Lioness Associates, Inc.

Economic & Corporate Risk/Yield Reports

September 23, 2012 Facebook - 2012 Risk/Yield Update

Since the June write-up (below), Facebook valuation has decreased further which corresponds with the move into risk shown in the FB 2012 Delta Core/Transient graph.  Recently, there has been activity moving the stock up.  As the FB 2012 Delta Core/Transient graph depicts, core is likely to reach an equilibrium point in October which corresponds to the time that the USA economy is likely to be trending up.  


There is additional yield movement at the December 2012 timeframe but, this corresponds to a period where both the GLOBAL (see GLOBAL economy) and the USA economy (see USA economy) may be facing headwinds. 


From a positive perspective, there is less core risk in the September/October timeframe and this is likely to result in less downward pressure unless the whole market shifts down. 


Note that new versions of the graphs have been provided for this write-up as the algorithm for producing the graphs has been slightly modified.



 


 



 

June 20, 2012  -- Facebook Post-IPO Risk/Yield for 2012

Facebook has been stumbling along since May's IPO and fingers are being pointed back at both Nasdaq and Morgan Stanley for the disastrous results from the day of the IPO. The reasons for the failures will be determined both by public opinion and likely investigations (see article) that will look into the matter in more detail. 

From our perspective, the astrological configurations indicate that this company is likely to find itself in similar circumstances through it's "life". This is not a company that will die slow deaths - it will go out in fireworks - literally speaking.  This is not to say it does not have "lasting power", it does once it gets past the "growing pains".

As the FB Delta Core/Transient 2012 graph illustrates, the core (black line) stays primarily in the risk area of the graph during the summer.
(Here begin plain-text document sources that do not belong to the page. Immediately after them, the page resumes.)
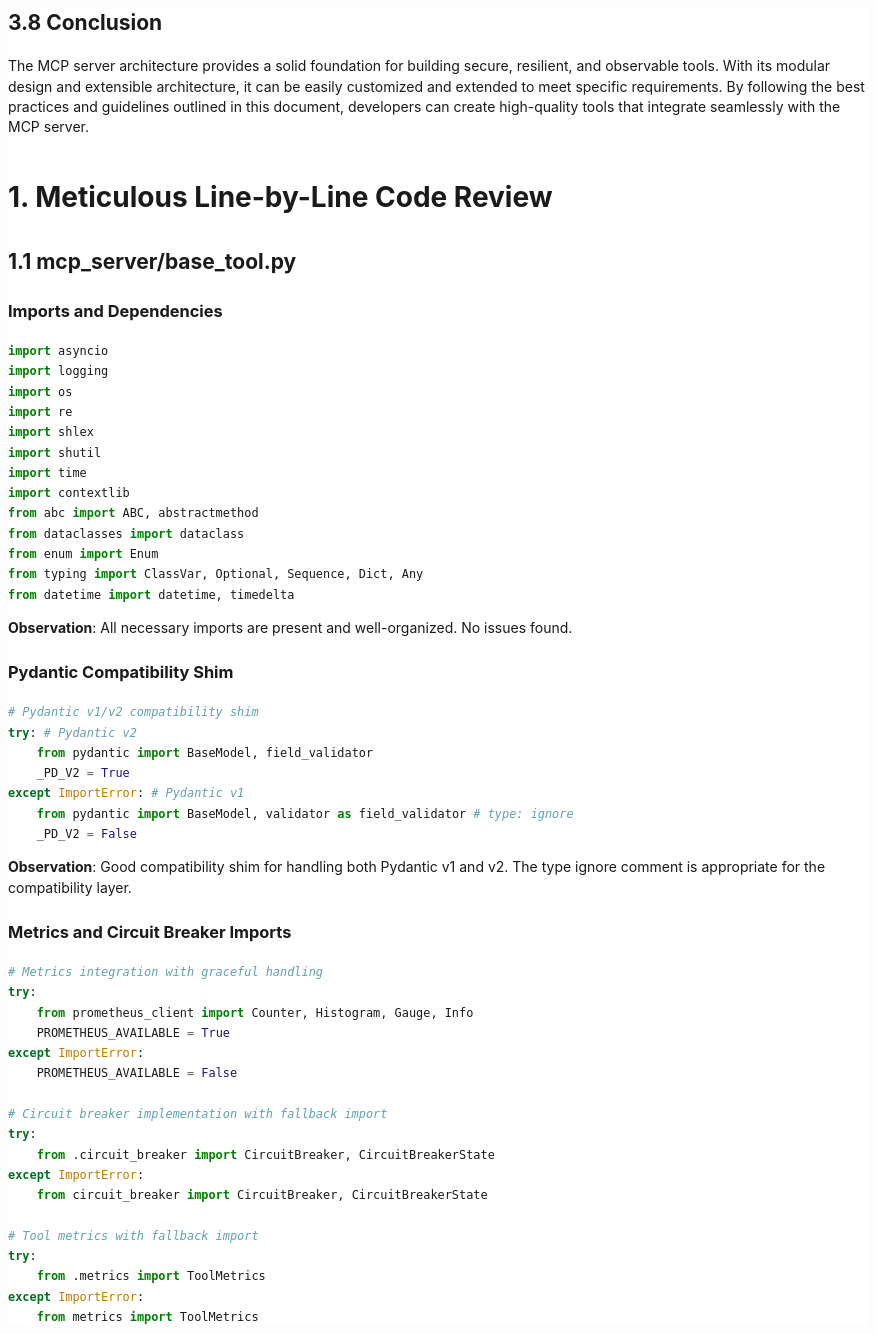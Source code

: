## 3.8 Conclusion

The MCP server architecture provides a solid foundation for building secure, resilient, and observable tools. With its modular design and extensible architecture, it can be easily customized and extended to meet specific requirements. By following the best practices and guidelines outlined in this document, developers can create high-quality tools that integrate seamlessly with the MCP server.
# 1. Meticulous Line-by-Line Code Review

## 1.1 mcp_server/base_tool.py

### Imports and Dependencies
```python
import asyncio
import logging
import os
import re
import shlex
import shutil
import time
import contextlib
from abc import ABC, abstractmethod
from dataclasses import dataclass
from enum import Enum
from typing import ClassVar, Optional, Sequence, Dict, Any
from datetime import datetime, timedelta
```
**Observation**: All necessary imports are present and well-organized. No issues found.

### Pydantic Compatibility Shim
```python
# Pydantic v1/v2 compatibility shim
try: # Pydantic v2
    from pydantic import BaseModel, field_validator
    _PD_V2 = True
except ImportError: # Pydantic v1
    from pydantic import BaseModel, validator as field_validator # type: ignore
    _PD_V2 = False
```
**Observation**: Good compatibility shim for handling both Pydantic v1 and v2. The type ignore comment is appropriate for the compatibility layer.

### Metrics and Circuit Breaker Imports
```python
# Metrics integration with graceful handling
try:
    from prometheus_client import Counter, Histogram, Gauge, Info
    PROMETHEUS_AVAILABLE = True
except ImportError:
    PROMETHEUS_AVAILABLE = False

# Circuit breaker implementation with fallback import
try:
    from .circuit_breaker import CircuitBreaker, CircuitBreakerState
except ImportError:
    from circuit_breaker import CircuitBreaker, CircuitBreakerState

# Tool metrics with fallback import
try:
    from .metrics import ToolMetrics
except ImportError:
    from metrics import ToolMetrics
```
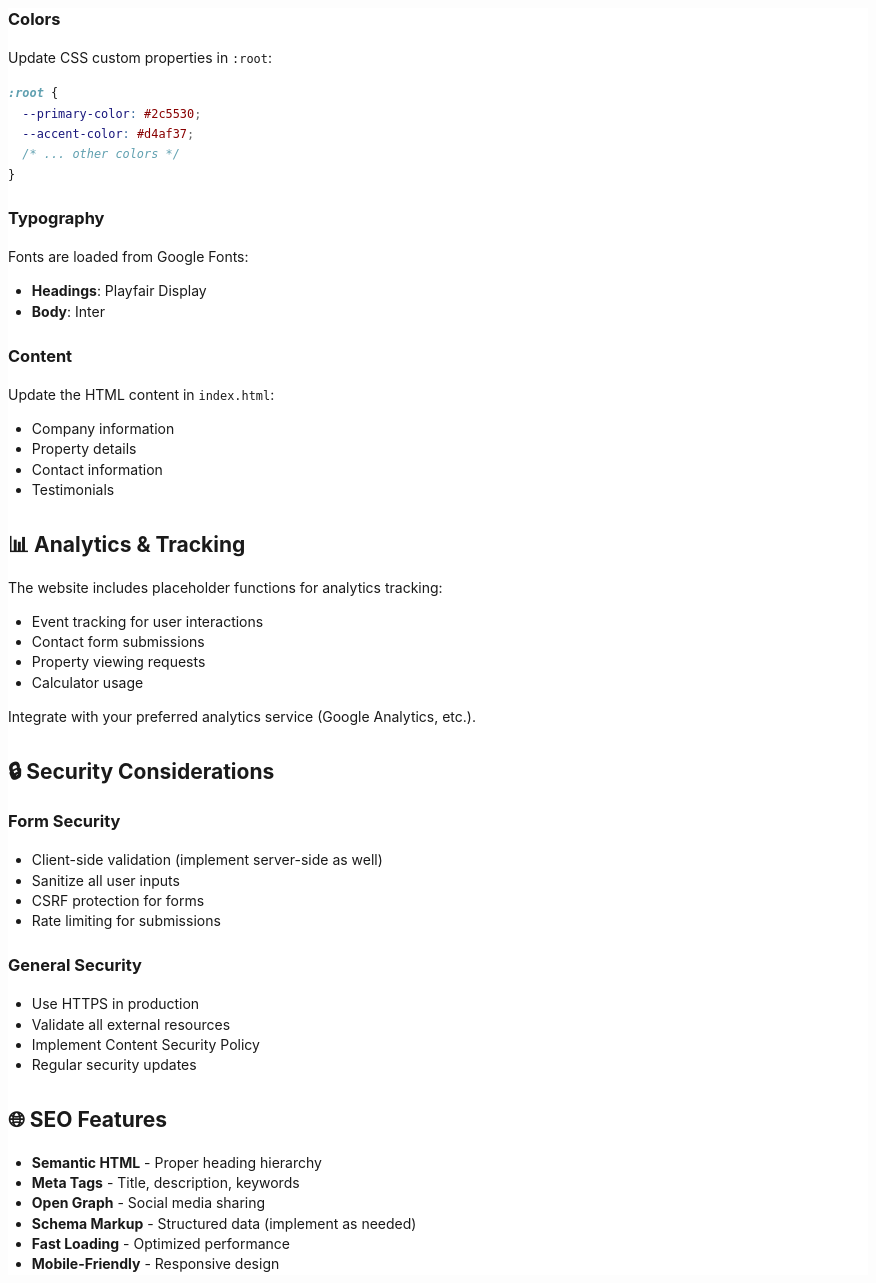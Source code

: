 ### Colors
Update CSS custom properties in `:root`:
```css
:root {
  --primary-color: #2c5530;
  --accent-color: #d4af37;
  /* ... other colors */
}
```

### Typography
Fonts are loaded from Google Fonts:
- **Headings**: Playfair Display
- **Body**: Inter

### Content
Update the HTML content in `index.html`:
- Company information
- Property details
- Contact information
- Testimonials

## 📊 Analytics & Tracking

The website includes placeholder functions for analytics tracking:
- Event tracking for user interactions
- Contact form submissions
- Property viewing requests
- Calculator usage

Integrate with your preferred analytics service (Google Analytics, etc.).

## 🔒 Security Considerations

### Form Security
- Client-side validation (implement server-side as well)
- Sanitize all user inputs
- CSRF protection for forms
- Rate limiting for submissions

### General Security
- Use HTTPS in production
- Validate all external resources
- Implement Content Security Policy
- Regular security updates

## 🌐 SEO Features

- **Semantic HTML** - Proper heading hierarchy
- **Meta Tags** - Title, description, keywords
- **Open Graph** - Social media sharing
- **Schema Markup** - Structured data (implement as needed)
- **Fast Loading** - Optimized performance
- **Mobile-Friendly** - Responsive design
Movement into Yield does not occur until November 2012 and it is not possible to say how much it moves into Yield as that movement (if at all) is likely to occur next year.  The transient line stays primarily in Yield but, not very high indicating the public's continued interest in the stock but, maybe not enough to push prices higher.

The FB Risk/Yield 2012 graph does show a preponderance of Risk factors from mid-June to mid-September of 2012 but, also shows a dearth of both risk and yield Core factors in the October 2012 period.  

The recent acquisition is likely to cause some integration problems occurring in late summer and resolution of the matter may be delayed until October or so.  The October period might also see "security" issues come back to the forefront with a resulting wave of publicity. This might be similar to the privacy issues/control that Google experienced with expanding in China or it could be a simple lack of safeguarding private information of Facebook application users.

Also troubling is the slowing of sales growth for this company over the past few quarters (see article).  As of yet, there is no release date for "2012 Q2 earnings" reinforcing that the growth of this company while still likely positive long-term, may not be realized as quickly as investors would like.

Note, we covered his company back in March of this year before the IPO (link) and for those charts we used the "incorporation date" to generate the data points.  The data points used for the charts on this page are from the "Initial Public offering" date.